Top of Material for the task

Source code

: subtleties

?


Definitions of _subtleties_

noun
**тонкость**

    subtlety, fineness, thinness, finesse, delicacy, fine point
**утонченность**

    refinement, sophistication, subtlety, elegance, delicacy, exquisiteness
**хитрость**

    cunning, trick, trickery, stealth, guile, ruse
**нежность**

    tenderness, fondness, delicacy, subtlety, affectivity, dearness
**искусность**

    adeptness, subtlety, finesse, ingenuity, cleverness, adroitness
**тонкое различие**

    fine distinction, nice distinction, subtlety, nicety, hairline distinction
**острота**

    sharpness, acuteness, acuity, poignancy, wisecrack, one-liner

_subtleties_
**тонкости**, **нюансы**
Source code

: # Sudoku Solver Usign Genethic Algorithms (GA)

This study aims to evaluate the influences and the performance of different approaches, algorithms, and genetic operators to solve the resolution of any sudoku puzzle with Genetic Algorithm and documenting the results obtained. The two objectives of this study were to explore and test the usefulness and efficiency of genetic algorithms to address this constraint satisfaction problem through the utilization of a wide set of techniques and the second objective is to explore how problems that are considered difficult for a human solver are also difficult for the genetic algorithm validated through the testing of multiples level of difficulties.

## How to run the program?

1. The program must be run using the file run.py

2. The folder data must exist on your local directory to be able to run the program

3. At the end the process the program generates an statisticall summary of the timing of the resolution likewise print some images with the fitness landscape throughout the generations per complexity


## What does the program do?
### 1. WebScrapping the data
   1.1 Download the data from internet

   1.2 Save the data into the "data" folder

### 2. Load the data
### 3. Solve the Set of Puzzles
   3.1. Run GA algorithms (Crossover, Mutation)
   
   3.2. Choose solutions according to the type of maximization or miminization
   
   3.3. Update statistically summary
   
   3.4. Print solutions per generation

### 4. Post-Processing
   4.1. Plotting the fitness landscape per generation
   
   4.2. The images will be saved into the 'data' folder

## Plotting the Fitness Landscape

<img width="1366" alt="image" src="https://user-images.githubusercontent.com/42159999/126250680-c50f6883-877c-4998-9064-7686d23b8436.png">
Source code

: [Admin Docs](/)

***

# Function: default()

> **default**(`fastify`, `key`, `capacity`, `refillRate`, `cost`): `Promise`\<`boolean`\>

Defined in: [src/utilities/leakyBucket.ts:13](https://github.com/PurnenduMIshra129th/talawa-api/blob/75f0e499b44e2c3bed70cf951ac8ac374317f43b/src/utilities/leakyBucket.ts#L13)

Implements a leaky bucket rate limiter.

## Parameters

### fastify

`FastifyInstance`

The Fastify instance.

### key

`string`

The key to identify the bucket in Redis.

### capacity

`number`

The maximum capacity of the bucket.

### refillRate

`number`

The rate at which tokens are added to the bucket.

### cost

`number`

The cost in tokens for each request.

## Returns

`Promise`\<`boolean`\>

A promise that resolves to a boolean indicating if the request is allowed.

Bottom of Material for the task

### Description of the task:
Return exactly the lines from the one containing "## Parameters" to the last line of the data, and nothing more.

### Solved problem:
## Parameters

### fastify

`FastifyInstance`

The Fastify instance.

### key

`string`

The key to identify the bucket in Redis.

### capacity

`number`

The maximum capacity of the bucket.

### refillRate

`number`

The rate at which tokens are added to the bucket.

### cost

`number`

The cost in tokens for each request.

## Returns

`Promise`\<`boolean`\>

A promise that resolves to a boolean indicating if the request is allowed.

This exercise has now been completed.